27歳で失明した著者の郡司さんは元来犬嫌いでした。
でも母親になりたい!という希望をかなえる為 盲導犬とパートナーを組むことを決意し訓練所に通い始めます。
そこで郡司さんは黒のラブラドールのベルナと出逢います。
盲導犬はひとたびハーネスをつけるとしっかりと「仕事だ」と自覚し、例え自分が心無い他人にタバコの火を押し付けられようと一切吠えない、ただ我慢しパートナーの誘導を最優先するのです。
そのベルナの姿勢を郡司さんが肌で感じた時にぐっとふたりの距離が縮まり、信頼関係が芽生えていったのだろうと思います。

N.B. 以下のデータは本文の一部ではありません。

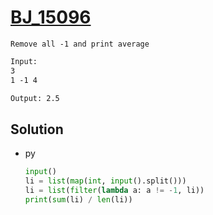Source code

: # [BJ_15096](https://acmicpc.net/problem/15096)

```en
Remove all -1 and print average
```

```txt
Input:
3
1 -1 4

Output: 2.5
```

## Solution

* py

  ```py
  input()
  li = list(map(int, input().split()))
  li = list(filter(lambda a: a != -1, li))
  print(sum(li) / len(li))
  ```

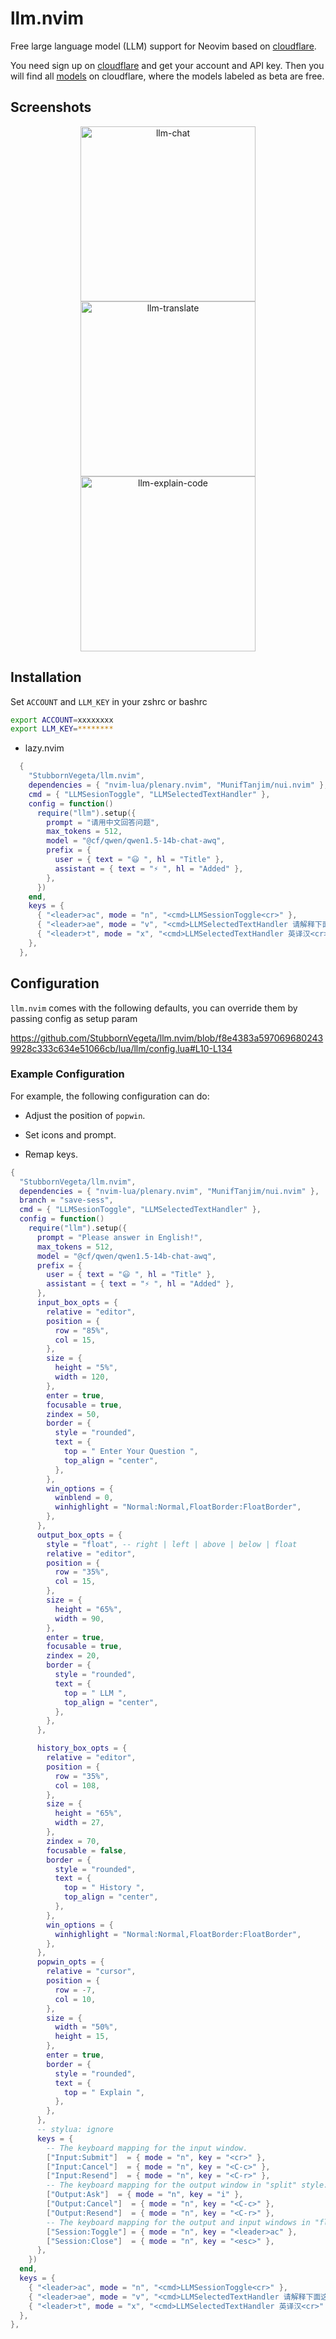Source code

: # llm.nvim

Free large language model (LLM) support for Neovim based on [cloudflare](https://dash.cloudflare.com/).

You need sign up on [cloudflare](https://dash.cloudflare.com/) and get your account and API key. Then you will find all [models](https://developers.cloudflare.com/workers-ai/models/) on cloudflare, where the models labeled as beta are free.


## Screenshots

<p align= "center">
  <img src="https://github.com/StubbornVegeta/screenshot/blob/master/llm/llm-chat-compress.png" alt="llm-chat" height="280">
  <img src="https://github.com/StubbornVegeta/screenshot/blob/master/llm/llm-translate-compress.png" alt="llm-translate" height="280">
  <img src="https://github.com/StubbornVegeta/screenshot/blob/master/llm/llm-explain-code-compress.png" alt="llm-explain-code" height="280">
</p>

## Installation

Set `ACCOUNT` and `LLM_KEY` in your zshrc or bashrc
```sh
export ACCOUNT=xxxxxxxx
export LLM_KEY=********
```

- lazy.nvim

```lua
  {
    "StubbornVegeta/llm.nvim",
    dependencies = { "nvim-lua/plenary.nvim", "MunifTanjim/nui.nvim" },
    cmd = { "LLMSesionToggle", "LLMSelectedTextHandler" },
    config = function()
      require("llm").setup({
        prompt = "请用中文回答问题",
        max_tokens = 512,
        model = "@cf/qwen/qwen1.5-14b-chat-awq",
        prefix = {
          user = { text = "😃 ", hl = "Title" },
          assistant = { text = "⚡ ", hl = "Added" },
        },
      })
    end,
    keys = {
      { "<leader>ac", mode = "n", "<cmd>LLMSessionToggle<cr>" },
      { "<leader>ae", mode = "v", "<cmd>LLMSelectedTextHandler 请解释下面这段代码<cr>" },
      { "<leader>t", mode = "x", "<cmd>LLMSelectedTextHandler 英译汉<cr>" },
    },
  },
```

## Configuration

`llm.nvim` comes with the following defaults, you can override them by passing config as setup param

https://github.com/StubbornVegeta/llm.nvim/blob/f8e4383a5970696802439928c333c634e51066cb/lua/llm/config.lua#L10-L134

### Example Configuration

For example, the following configuration can do:

- Adjust the position of `popwin`.

- Set icons and prompt.

- Remap keys.
```lua
{
  "StubbornVegeta/llm.nvim",
  dependencies = { "nvim-lua/plenary.nvim", "MunifTanjim/nui.nvim" },
  branch = "save-sess",
  cmd = { "LLMSesionToggle", "LLMSelectedTextHandler" },
  config = function()
    require("llm").setup({
      prompt = "Please answer in English!",
      max_tokens = 512,
      model = "@cf/qwen/qwen1.5-14b-chat-awq",
      prefix = {
        user = { text = "😃 ", hl = "Title" },
        assistant = { text = "⚡ ", hl = "Added" },
      },
      input_box_opts = {
        relative = "editor",
        position = {
          row = "85%",
          col = 15,
        },
        size = {
          height = "5%",
          width = 120,
        },
        enter = true,
        focusable = true,
        zindex = 50,
        border = {
          style = "rounded",
          text = {
            top = " Enter Your Question ",
            top_align = "center",
          },
        },
        win_options = {
          winblend = 0,
          winhighlight = "Normal:Normal,FloatBorder:FloatBorder",
        },
      },
      output_box_opts = {
        style = "float", -- right | left | above | below | float
        relative = "editor",
        position = {
          row = "35%",
          col = 15,
        },
        size = {
          height = "65%",
          width = 90,
        },
        enter = true,
        focusable = true,
        zindex = 20,
        border = {
          style = "rounded",
          text = {
            top = " LLM ",
            top_align = "center",
          },
        },
      },

      history_box_opts = {
        relative = "editor",
        position = {
          row = "35%",
          col = 108,
        },
        size = {
          height = "65%",
          width = 27,
        },
        zindex = 70,
        focusable = false,
        border = {
          style = "rounded",
          text = {
            top = " History ",
            top_align = "center",
          },
        },
        win_options = {
          winhighlight = "Normal:Normal,FloatBorder:FloatBorder",
        },
      },
      popwin_opts = {
        relative = "cursor",
        position = {
          row = -7,
          col = 10,
        },
        size = {
          width = "50%",
          height = 15,
        },
        enter = true,
        border = {
          style = "rounded",
          text = {
            top = " Explain ",
          },
        },
      },
      -- stylua: ignore
      keys = {
        -- The keyboard mapping for the input window.
        ["Input:Submit"]  = { mode = "n", key = "<cr>" },
        ["Input:Cancel"]  = { mode = "n", key = "<C-c>" },
        ["Input:Resend"]  = { mode = "n", key = "<C-r>" },
        -- The keyboard mapping for the output window in "split" style.
        ["Output:Ask"]  = { mode = "n", key = "i" },
        ["Output:Cancel"]  = { mode = "n", key = "<C-c>" },
        ["Output:Resend"]  = { mode = "n", key = "<C-r>" },
        -- The keyboard mapping for the output and input windows in "float" style.
        ["Session:Toggle"] = { mode = "n", key = "<leader>ac" },
        ["Session:Close"]  = { mode = "n", key = "<esc>" },
      },
    })
  end,
  keys = {
    { "<leader>ac", mode = "n", "<cmd>LLMSessionToggle<cr>" },
    { "<leader>ae", mode = "v", "<cmd>LLMSelectedTextHandler 请解释下面这段代码<cr>" },
    { "<leader>t", mode = "x", "<cmd>LLMSelectedTextHandler 英译汉<cr>" },
  },
},
```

ベルナと過ごして程なく郡司さんは待望の赤ちゃん、幹太くんに恵まれます。
ベルナは幹太くんの成長にも大いに欠かせない存在。
ハイハイをはじめたばかりの幹太くんはちっともじっとしていない、そんな幹太くんの動きをベルナはお姉さんのように優しく見守り、目の見えない郡司さんの目となり郡司さんを助けるのです。
でも小さい幹太くんの世話に明け暮れる郡司さんに構ってもらえないからかベルナは時々イタズラをしたりして気を引いたりするのがまさに第二子にお母さんをとられて赤ちゃんがえりをする長子みたいで、笑ってしまいます。
しかし、幹太くんが成長するにつれてベルナは老いてゆく。
白内障と老衰と闘うベルナと郡司さんの姿はウルウルものです。
犬は感情が豊かだとは聞いていたけれど
こんなにもなのか!と驚きしきり、、、でした。